Are you asking about the actual behavior on Qualcomm platforms or are
you hinting that we should describe the behavior of the TZ in the docs
here? Ideally TZ would use the same synchronization mechanism and not
get in linux' way. On Qualcomm the BAM, once "locked" will not fetch
the next descriptors on pipes other than the current one until
unlocked so effectively DMA will just not complete on other pipes.
These flags here however are more general so I'm not sure if we should
describe any implementation-specific details.

We can say: "The DMA controller will be locked for the duration of the
current transaction and other users of the controller/TrustZone will
not see their transactions complete before it is unlocked"?

Bartosz

Re: [PATCH v8 01/11] dmaengine: Add DMA_PREP_LOCK/DMA_PREP_UNLOCK flags

Posted by Dmitry Baryshkov 2 months, 4 weeks ago

On Thu, Nov 13, 2025 at 11:02:11AM +0100, Bartosz Golaszewski wrote:
> On Tue, Nov 11, 2025 at 1:30 PM Dmitry Baryshkov
> <dmitry.baryshkov@oss.qualcomm.com> wrote:
> >
> > On Thu, Nov 06, 2025 at 12:33:57PM +0100, Bartosz Golaszewski wrote:
> > > From: Bartosz Golaszewski <bartosz.golaszewski@linaro.org>
> > >
> > > Some DMA engines may be accessed from linux and the TrustZone
> > > simultaneously.

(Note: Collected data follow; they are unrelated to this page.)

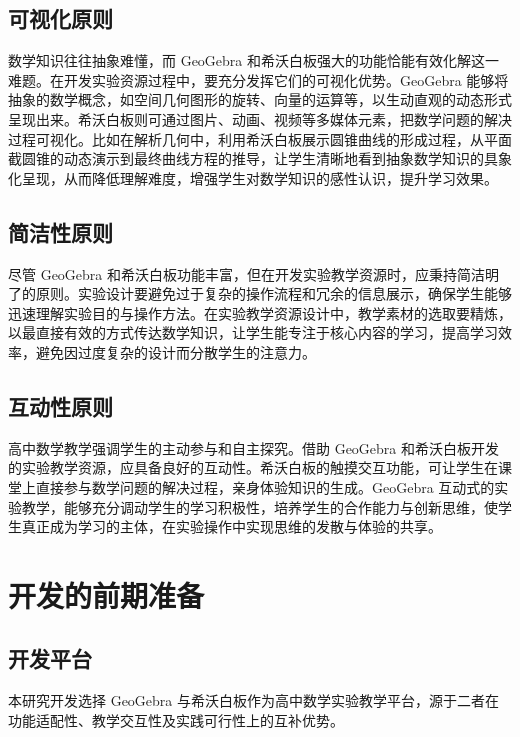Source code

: \subsection{可视化原则}

数学知识往往抽象难懂，而 GeoGebra 和希沃白板强大的功能恰能有效化解这一难题。在开发实验资源过程中，要充分发挥它们的可视化优势。GeoGebra 能够将抽象的数学概念，如空间几何图形的旋转、向量的运算等，以生动直观的动态形式呈现出来。希沃白板则可通过图片、动画、视频等多媒体元素，把数学问题的解决过程可视化。比如在解析几何中，利用希沃白板展示圆锥曲线的形成过程，从平面截圆锥的动态演示到最终曲线方程的推导，让学生清晰地看到抽象数学知识的具象化呈现，从而降低理解难度，增强学生对数学知识的感性认识，提升学习效果。


\subsection{简洁性原则}
尽管 GeoGebra 和希沃白板功能丰富，但在开发实验教学资源时，应秉持简洁明了的原则。实验设计要避免过于复杂的操作流程和冗余的信息展示，确保学生能够迅速理解实验目的与操作方法。在实验教学资源设计中，教学素材的选取要精炼，以最直接有效的方式传达数学知识，让学生能专注于核心内容的学习，提高学习效率，避免因过度复杂的设计而分散学生的注意力。

\subsection{互动性原则}
高中数学教学强调学生的主动参与和自主探究。借助 GeoGebra 和希沃白板开发的实验教学资源，应具备良好的互动性。希沃白板的触摸交互功能，可让学生在课堂上直接参与数学问题的解决过程，亲身体验知识的生成。GeoGebra 互动式的实验教学，能够充分调动学生的学习积极性，培养学生的合作能力与创新思维，使学生真正成为学习的主体，在实验操作中实现思维的发散与体验的共享。


\section{开发的前期准备}
\subsection{开发平台}
本研究开发选择 GeoGebra 与希沃白板作为高中数学实验教学平台，源于二者在功能适配性、教学交互性及实践可行性上的互补优势。

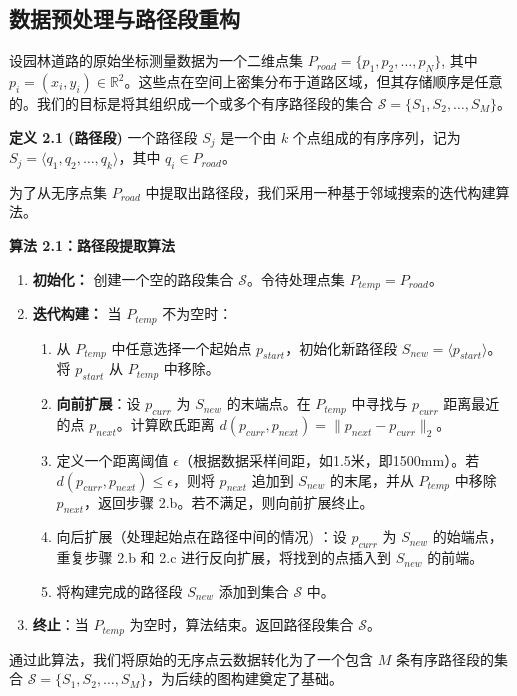 \documentclass[11pt]{article}
\theoremstyle{definition}
\begin{document}
\subsection*{数据预处理与路径段重构}

设园林道路的原始坐标测量数据为一个二维点集 $P_{road} = \{p_1, p_2, \dots, p_N\}$, 其中 $p_i = (x_i, y_i) \in \mathbb{R}^2$。这些点在空间上密集分布于道路区域，但其存储顺序是任意的。我们的目标是将其组织成一个或多个有序路径段的集合 $\mathcal{S} = \{S_1, S_2, \dots, S_M\}$。

\textbf{定义 2.1 (路径段)} 一个路径段 $S_j$ 是一个由 $k$ 个点组成的有序序列，记为 $S_j = \langle q_1, q_2, \dots, q_k \rangle$，其中 $q_i \in P_{road}$。

为了从无序点集 $P_{road}$ 中提取出路径段，我们采用一种基于邻域搜索的迭代构建算法。

\textbf{算法 2.1：路径段提取算法}
\begin{enumerate}
	\item \textbf{初始化：} 创建一个空的路段集合 $\mathcal{S}$。令待处理点集 $P_{temp} = P_{road}$。
	\item \textbf{迭代构建：} 当 $P_{temp}$ 不为空时：
	\begin{enumerate}
		\item 从 $P_{temp}$ 中任意选择一个起始点 $p_{start}$，初始化新路径段 $S_{new} = \langle p_{start} \rangle$。将 $p_{start}$ 从 $P_{temp}$ 中移除。
		\item \textbf{向前扩展}：设 $p_{curr}$ 为 $S_{new}$ 的末端点。在 $P_{temp}$ 中寻找与 $p_{curr}$ 距离最近的点 $p_{next}$。计算欧氏距离 $d(p_{curr}, p_{next}) = \|p_{next} - p_{curr}\|_2$。
		\item 定义一个距离阈值 $\epsilon$（根据数据采样间距，如1.5米，即1500mm）。若 $d(p_{curr}, p_{next}) \le \epsilon$，则将 $p_{next}$ 追加到 $S_{new}$ 的末尾，并从 $P_{temp}$ 中移除 $p_{next}$，返回步骤 2.b。若不满足，则向前扩展终止。
		\item 向后扩展（处理起始点在路径中间的情况) ：设 $p_{curr}$ 为 $S_{new}$ 的始端点，重复步骤 2.b 和 2.c 进行反向扩展，将找到的点插入到 $S_{new}$ 的前端。
		\item 将构建完成的路径段 $S_{new}$ 添加到集合 $\mathcal{S}$ 中。
	\end{enumerate}
	
	\item  \textbf{终止}：当 $P_{temp}$ 为空时，算法结束。返回路径段集合 $\mathcal{S}$。
\end{enumerate}

通过此算法，我们将原始的无序点云数据转化为了一个包含 $M$ 条有序路径段的集合 $\mathcal{S} = \{S_1, S_2, \dots, S_M\}$，为后续的图构建奠定了基础。
\end{document}
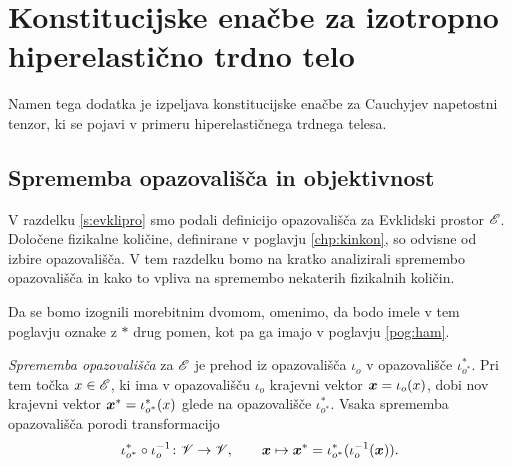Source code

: \appendix

\chapter{Konstitucijske enačbe za izotropno hiperelastično trdno telo}


Namen tega dodatka je izpeljava konstitucijske enačbe za Cauchyjev napetostni tenzor,
ki se pojavi v primeru hiperelastičnega trdnega telesa.


\section{Sprememba opazovališča in objektivnost}


V razdelku \ref{s:evklipro} smo podali definicijo opazovališča za Evklidski
prostor $\mathscr E$. Določene fizikalne količine, definirane v poglavju \ref{chp:kinkon},
so odvisne od izbire opazovališča. V tem razdelku bomo na kratko analizirali spremembo opazovališča
in kako to vpliva na spremembo nekaterih fizikalnih količin.

Da se bomo izognili morebitnim dvomom, omenimo, da bodo imele
v tem poglavju oznake z $*$ drug pomen, kot pa ga imajo v poglavju \ref{pog:ham}.

\emph{Sprememba opazovališča} za $\mathscr E$ je prehod iz opazovališča $\iota_o$ v opazovališče
$\iota^*_{o^*}$. Pri tem točka $x\in\mathscr E$, ki ima v opazovališču $\iota_o$ krajevni vektor
$\boldsymbol x=\iota_o(x)$, dobi nov krajevni vektor $\boldsymbol x^*=\iota^*_{o^*}(x)$ glede na opazovališče
$\iota^*_{o^*}$. Vsaka sprememba opazovališča porodi transformacijo
\[
	\iota^*_{o^*}\circ\iota_o^{-1}\colon\mathscr V\to\mathscr V,\qquad
	\boldsymbol x\mapsto\boldsymbol x^*=\iota^*_{o^*}(\iota_o^{-1}(\boldsymbol x)).
\]

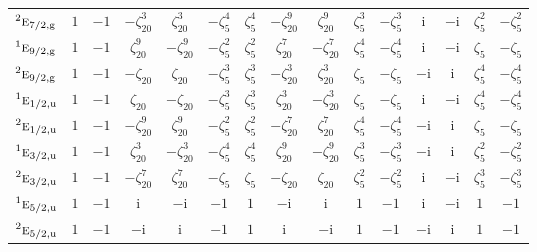 \documentclass[10pt,a4paper]{article}
\numberwithin{equation}{section}
\newcommand{\irr}[1]{\text{\normalfont\scshape #1}}
\newcommand{\conjpair}[1]{{}^{#1}}
\newcommand{\ptag}[1]{\mathrm{#1}}
\newcommand{\iunit}{\mathrm{i}}
\newcommand{\rootunity}[1]{\zeta_{#1}}
\begin{document}
{\begin{longtable}{@{}lcccccccccccccc@{}}
$\conjpair{2}\irr{e}_{7/2,\ptag{g}}$ & $1$ & $-1$ & $-\rootunity{20}^{3}$ & $\rootunity{20}^{3}$ & $-\rootunity{5}^{4}$ & $\rootunity{5}^{4}$ & $-\rootunity{20}^{9}$ & $\rootunity{20}^{9}$ & $\rootunity{5}^{3}$ & $-\rootunity{5}^{3}$ & $\iunit{}$ & $-\iunit{}$ & $\rootunity{5}^{2}$ & $-\rootunity{5}^{2}$\\
$\conjpair{1}\irr{e}_{9/2,\ptag{g}}$ & $1$ & $-1$ & $\rootunity{20}^{9}$ & $-\rootunity{20}^{9}$ & $-\rootunity{5}^{2}$ & $\rootunity{5}^{2}$ & $\rootunity{20}^{7}$ & $-\rootunity{20}^{7}$ & $\rootunity{5}^{4}$ & $-\rootunity{5}^{4}$ & $\iunit{}$ & $-\iunit{}$ & $\rootunity{5}$ & $-\rootunity{5}$\\
$\conjpair{2}\irr{e}_{9/2,\ptag{g}}$ & $1$ & $-1$ & $-\rootunity{20}$ & $\rootunity{20}$ & $-\rootunity{5}^{3}$ & $\rootunity{5}^{3}$ & $-\rootunity{20}^{3}$ & $\rootunity{20}^{3}$ & $\rootunity{5}$ & $-\rootunity{5}$ & $-\iunit{}$ & $\iunit{}$ & $\rootunity{5}^{4}$ & $-\rootunity{5}^{4}$\\
$\conjpair{1}\irr{e}_{1/2,\ptag{u}}$ & $1$ & $-1$ & $\rootunity{20}$ & $-\rootunity{20}$ & $-\rootunity{5}^{3}$ & $\rootunity{5}^{3}$ & $\rootunity{20}^{3}$ & $-\rootunity{20}^{3}$ & $\rootunity{5}$ & $-\rootunity{5}$ & $\iunit{}$ & $-\iunit{}$ & $\rootunity{5}^{4}$ & $-\rootunity{5}^{4}$\\
$\conjpair{2}\irr{e}_{1/2,\ptag{u}}$ & $1$ & $-1$ & $-\rootunity{20}^{9}$ & $\rootunity{20}^{9}$ & $-\rootunity{5}^{2}$ & $\rootunity{5}^{2}$ & $-\rootunity{20}^{7}$ & $\rootunity{20}^{7}$ & $\rootunity{5}^{4}$ & $-\rootunity{5}^{4}$ & $-\iunit{}$ & $\iunit{}$ & $\rootunity{5}$ & $-\rootunity{5}$\\
$\conjpair{1}\irr{e}_{3/2,\ptag{u}}$ & $1$ & $-1$ & $\rootunity{20}^{3}$ & $-\rootunity{20}^{3}$ & $-\rootunity{5}^{4}$ & $\rootunity{5}^{4}$ & $\rootunity{20}^{9}$ & $-\rootunity{20}^{9}$ & $\rootunity{5}^{3}$ & $-\rootunity{5}^{3}$ & $-\iunit{}$ & $\iunit{}$ & $\rootunity{5}^{2}$ & $-\rootunity{5}^{2}$\\
$\conjpair{2}\irr{e}_{3/2,\ptag{u}}$ & $1$ & $-1$ & $-\rootunity{20}^{7}$ & $\rootunity{20}^{7}$ & $-\rootunity{5}$ & $\rootunity{5}$ & $-\rootunity{20}$ & $\rootunity{20}$ & $\rootunity{5}^{2}$ & $-\rootunity{5}^{2}$ & $\iunit{}$ & $-\iunit{}$ & $\rootunity{5}^{3}$ & $-\rootunity{5}^{3}$\\
$\conjpair{1}\irr{e}_{5/2,\ptag{u}}$ & $1$ & $-1$ & $\iunit{}$ & $-\iunit{}$ & $-1$ & $1$ & $-\iunit{}$ & $\iunit{}$ & $1$ & $-1$ & $\iunit{}$ & $-\iunit{}$ & $1$ & $-1$\\
$\conjpair{2}\irr{e}_{5/2,\ptag{u}}$ & $1$ & $-1$ & $-\iunit{}$ & $\iunit{}$ & $-1$ & $1$ & $\iunit{}$ & $-\iunit{}$ & $1$ & $-1$ & $-\iunit{}$ & $\iunit{}$ & $1$ & $-1$\\

\end{longtable}}
\end{document}
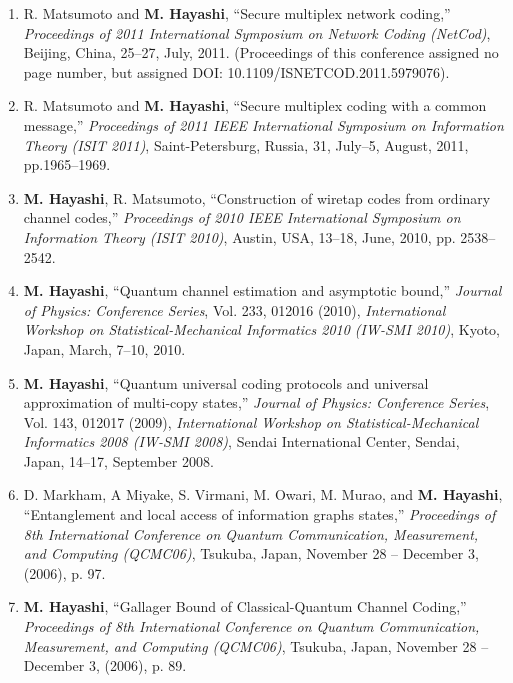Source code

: \documentclass[a4paper,12pt,oneside]{article}
\begin{document}
\begin{enumerate}
\item   R. Matsumoto and \textbf{M. Hayashi}, 
``Secure multiplex network coding,'' 
{\em Proceedings of 2011 International Symposium on Network Coding (NetCod)}, 
Beijing, China, 25--27, July, 2011.
(Proceedings of this conference assigned no page number, but assigned DOI: 10.1109/ISNETCOD.2011.5979076).

\item R. Matsumoto and \textbf{M. Hayashi}, 
``Secure multiplex coding with a common message,'' 
{\em Proceedings of 2011 IEEE International Symposium on Information Theory (ISIT 2011)}, 
Saint-Petersburg, Russia, 31, July--5, August, 2011, pp.1965--1969.

\item   \textbf{M. Hayashi}, R. Matsumoto, 
``Construction of wiretap codes from ordinary channel codes,'' 
{\em Proceedings of 2010 IEEE International Symposium on Information Theory (ISIT 2010)}, 
Austin, USA, 13--18, June, 2010, pp. 2538--2542.

\item   \textbf{M. Hayashi}, 
``Quantum channel estimation and asymptotic bound,'' 
{\em Journal of Physics: Conference Series}, Vol. 233, 012016 (2010), 
{\em International Workshop on Statistical-Mechanical Informatics 2010 (IW-SMI 2010)}, 
Kyoto, Japan, March, 7--10, 2010.

\item   \textbf{M. Hayashi}, 
``Quantum universal coding protocols and universal approximation of multi-copy states,'' 
{\em Journal of Physics: Conference Series}, Vol. 143, 012017 (2009), 
{\em International Workshop on Statistical-Mechanical Informatics 2008 (IW-SMI 2008)}, 
Sendai International Center, Sendai, Japan, 14--17, September 2008.

\item
D. Markham, A Miyake, S. Virmani, M. Owari, M. Murao, and \textbf{M. Hayashi},
``Entanglement and local access of information graphs states,''
{\em Proceedings of 8th International Conference on Quantum 
Communication, Measurement, and Computing (QCMC06)},
Tsukuba, Japan, November 28 -- December 3, (2006), p. 97.

\item
\textbf{M. Hayashi},
``Gallager Bound of Classical-Quantum Channel Coding,''
{\em Proceedings of 8th International Conference on Quantum 
Communication, Measurement, and Computing (QCMC06)},
Tsukuba, Japan, November 28 -- December 3, (2006), p. 89.


\end{enumerate}
\end{document}
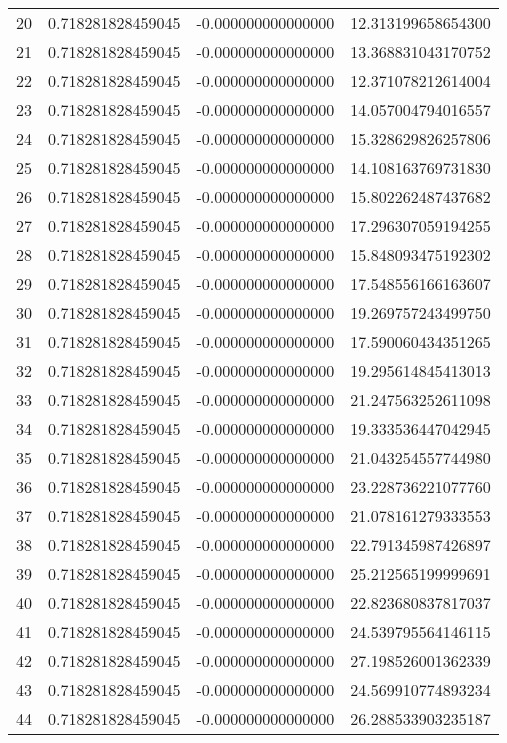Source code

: \documentclass{article}
\begin{document}
\begin{table*}[htb]
\begin{tabular}{c c c c}
20 & 0.718281828459045 & -0.000000000000000 & 12.313199658654300 \\
21 & 0.718281828459045 & -0.000000000000000 & 13.368831043170752 \\
22 & 0.718281828459045 & -0.000000000000000 & 12.371078212614004 \\
23 & 0.718281828459045 & -0.000000000000000 & 14.057004794016557 \\
24 & 0.718281828459045 & -0.000000000000000 & 15.328629826257806 \\
25 & 0.718281828459045 & -0.000000000000000 & 14.108163769731830 \\
26 & 0.718281828459045 & -0.000000000000000 & 15.802262487437682 \\
27 & 0.718281828459045 & -0.000000000000000 & 17.296307059194255 \\
28 & 0.718281828459045 & -0.000000000000000 & 15.848093475192302 \\
29 & 0.718281828459045 & -0.000000000000000 & 17.548556166163607 \\
30 & 0.718281828459045 & -0.000000000000000 & 19.269757243499750 \\
31 & 0.718281828459045 & -0.000000000000000 & 17.590060434351265 \\
32 & 0.718281828459045 & -0.000000000000000 & 19.295614845413013 \\
33 & 0.718281828459045 & -0.000000000000000 & 21.247563252611098 \\
34 & 0.718281828459045 & -0.000000000000000 & 19.333536447042945 \\
35 & 0.718281828459045 & -0.000000000000000 & 21.043254557744980 \\
36 & 0.718281828459045 & -0.000000000000000 & 23.228736221077760 \\
37 & 0.718281828459045 & -0.000000000000000 & 21.078161279333553 \\
38 & 0.718281828459045 & -0.000000000000000 & 22.791345987426897 \\
39 & 0.718281828459045 & -0.000000000000000 & 25.212565199999691 \\
40 & 0.718281828459045 & -0.000000000000000 & 22.823680837817037 \\
41 & 0.718281828459045 & -0.000000000000000 & 24.539795564146115 \\
42 & 0.718281828459045 & -0.000000000000000 & 27.198526001362339 \\
43 & 0.718281828459045 & -0.000000000000000 & 24.569910774893234 \\
44 & 0.718281828459045 & -0.000000000000000 & 26.288533903235187 \\

\end{tabular}
\end{table*}
\end{document}
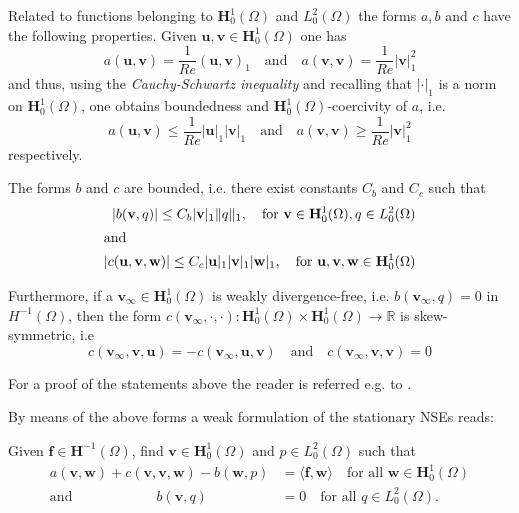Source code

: \documentclass[a4paper,10pt,BCOR=15mm]{scrbook}
\providecommand{\abs}[1]{\lvert#1\rvert}
\providecommand{\norm}[1]{\lVert#1 \rVert}
\providecommand{\dupa}[2]{\langle #1,#2 \rangle}
\providecommand{\andi}[0]{\quad \text{and} \quad}
\begin{document}
Related to functions belonging to $\mathbf H_0^1(\Omega)$ and $L_0^2(\Omega)$ the forms $a,b$ and $c$ have the following properties. Given $\mathbf u,\mathbf v \in \mathbf H_0 ^1 (\Omega)$ one has 
\begin{equation*}
 a(\mathbf u,\mathbf v) = \frac{1}{Re}(\mathbf u,\mathbf v)_1 \andi a(\mathbf v,\mathbf v) = \frac{1}{Re}\abs{\mathbf v}^2_1
\end{equation*}
and thus, using the \textit{Cauchy-Schwartz inequality} and recalling that $\abs{\cdot}_1$ is a norm on $\mathbf H_0^1(\Omega)$, one obtains boundedness and $\mathbf H_0^1(\Omega)$-coercivity of $a$, i.e.
\begin{equation}\label{coea}
 a(\mathbf u,\mathbf v) \leq \frac{1}{Re}\abs{\mathbf u}_1 \abs{\mathbf v}_1 \andi a(\mathbf v,\mathbf v) \geq \frac{1}{Re}\abs{\mathbf v}_1^2
\end{equation}
respectively. 

The forms $b$ and $c$ are bounded, i.e. there exist constants $C_b$ and $C_c$ such that
\begin{align}
 \abs{b(\mathbf v,q)} \leq C_b \abs{\mathbf v}_1 \norm{q}_1, \quad \text{for } \mathbf v \in \mathbf H_0^1(\Omega), q \in L_0^2 (\Omega) \label{stabc}\\
\intertext{and}
\abs{c(\mathbf u,\mathbf v,\mathbf w)} \leq C_c \abs{\mathbf u}_1\abs{\mathbf v}_1\abs{\mathbf w}_1, \quad \text{for } \mathbf {u,v,w} \in \mathbf H_0^1(\Omega)
\end{align}

Furthermore, if a $\mathbf v_\infty \in \mathbf H_0^1(\Omega)$ is weakly divergence-free, i.e. $b(\mathbf v_\infty,q)=0$ in $H^{-1} (\Omega)$, then the form $c(\mathbf v_\infty,\cdot,\cdot):\mathbf H_0^1(\Omega)\times \mathbf H_0^1(\Omega) \rightarrow \mathbb R$ is skew-symmetric, i.e
\begin{equation}\label{skewsym}
  c(\mathbf v_\infty,\mathbf v,\mathbf u)=-c(\mathbf v_\infty,\mathbf u,\mathbf v) \andi  c(\mathbf v_\infty,\mathbf v,\mathbf v)=0
\end{equation}

For a proof of the statements above the reader is referred e.g. to \cite{layt}.

By means of the above forms a weak formulation of the stationary NSEs reads: 
\begin{prob}\label{wnsestat}
Given $\mathbf f \in \mathbf H ^{-1}(\Omega)$, find $\mathbf v \in \mathbf H_0^1(\Omega)$ and $p \in L_0^2(\Omega)$ such that
\begin{subequations}
\begin{align*}
 a(\mathbf v, \mathbf w) + c(\mathbf v,\mathbf v, \mathbf w)-b(\mathbf w, p)&=\dupa{\mathbf f}{ \mathbf w} \quad \text{for all } \mathbf w \in \mathbf H_0^1(\Omega) \\
\text{and} \quad \quad \quad \quad \quad \quad b(\mathbf v, q) &= 0 \quad \text{for all } q \in L_0^2(\Omega).
\end{align*}
\end{subequations}
\end{prob}
\end{document}
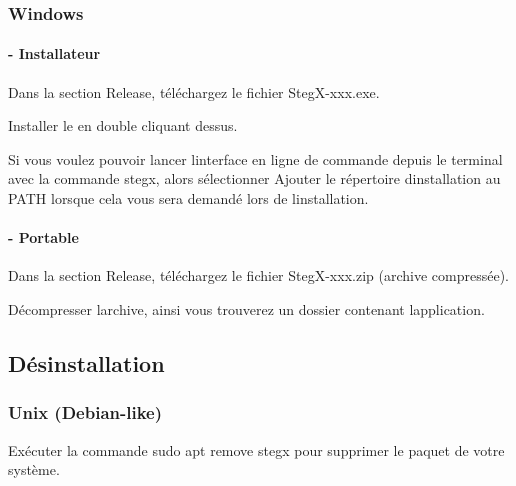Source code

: \subsubsection*{Windows }

\paragraph*{-\/ Installateur}


\begin{DoxyEnumerate}
\item Dans la section {\ttfamily Release}, téléchargez le fichier {\ttfamily Steg\+X-\/xxx.\+exe}.
\item Installer le en double cliquant dessus.
\item Si vous voulez pouvoir lancer l\textquotesingle{}interface en ligne de commande depuis le terminal avec la commande {\ttfamily stegx}, alors sélectionner {\ttfamily Ajouter le répertoire d\textquotesingle{}installation au P\+A\+TH} lorsque cela vous sera demandé lors de l\textquotesingle{}installation.
\end{DoxyEnumerate}

\paragraph*{-\/ Portable}


\begin{DoxyEnumerate}
\item Dans la section {\ttfamily Release}, téléchargez le fichier {\ttfamily Steg\+X-\/xxx.\+zip} (archive compressée).
\item Décompresser l\textquotesingle{}archive, ainsi vous trouverez un dossier contenant l\textquotesingle{}application.
\end{DoxyEnumerate}





\subsection*{Désinstallation }

\subsubsection*{Unix (Debian-\/like) }

Exécuter la commande {\ttfamily sudo apt remove stegx} pour supprimer le paquet de votre système.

In order to allow synchronization, add lock and unlock
> > > flags for the command descriptor that allow the caller to request the
> > > controller to be locked for the duration of the transaction in an
> > > implementation-dependent way.
> >
> > What is the expected behaviour if Linux "locks" the engine and then TZ
> > tries to use it before Linux has a chance to unlock it.
> >
> 
> Are you asking about the actual behavior on Qualcomm platforms or are
> you hinting that we should describe the behavior of the TZ in the docs
> here? Ideally TZ would use the same synchronization mechanism and not
> get in linux' way. On Qualcomm the BAM, once "locked" will not fetch
> the next descriptors on pipes other than the current one until
> unlocked so effectively DMA will just not complete on other pipes.
> These flags here however are more general so I'm not sure if we should
> describe any implementation-specific details.
> 
> We can say: "The DMA controller will be locked for the duration of the
> current transaction and other users of the controller/TrustZone will
> not see their transactions complete before it is unlocked"?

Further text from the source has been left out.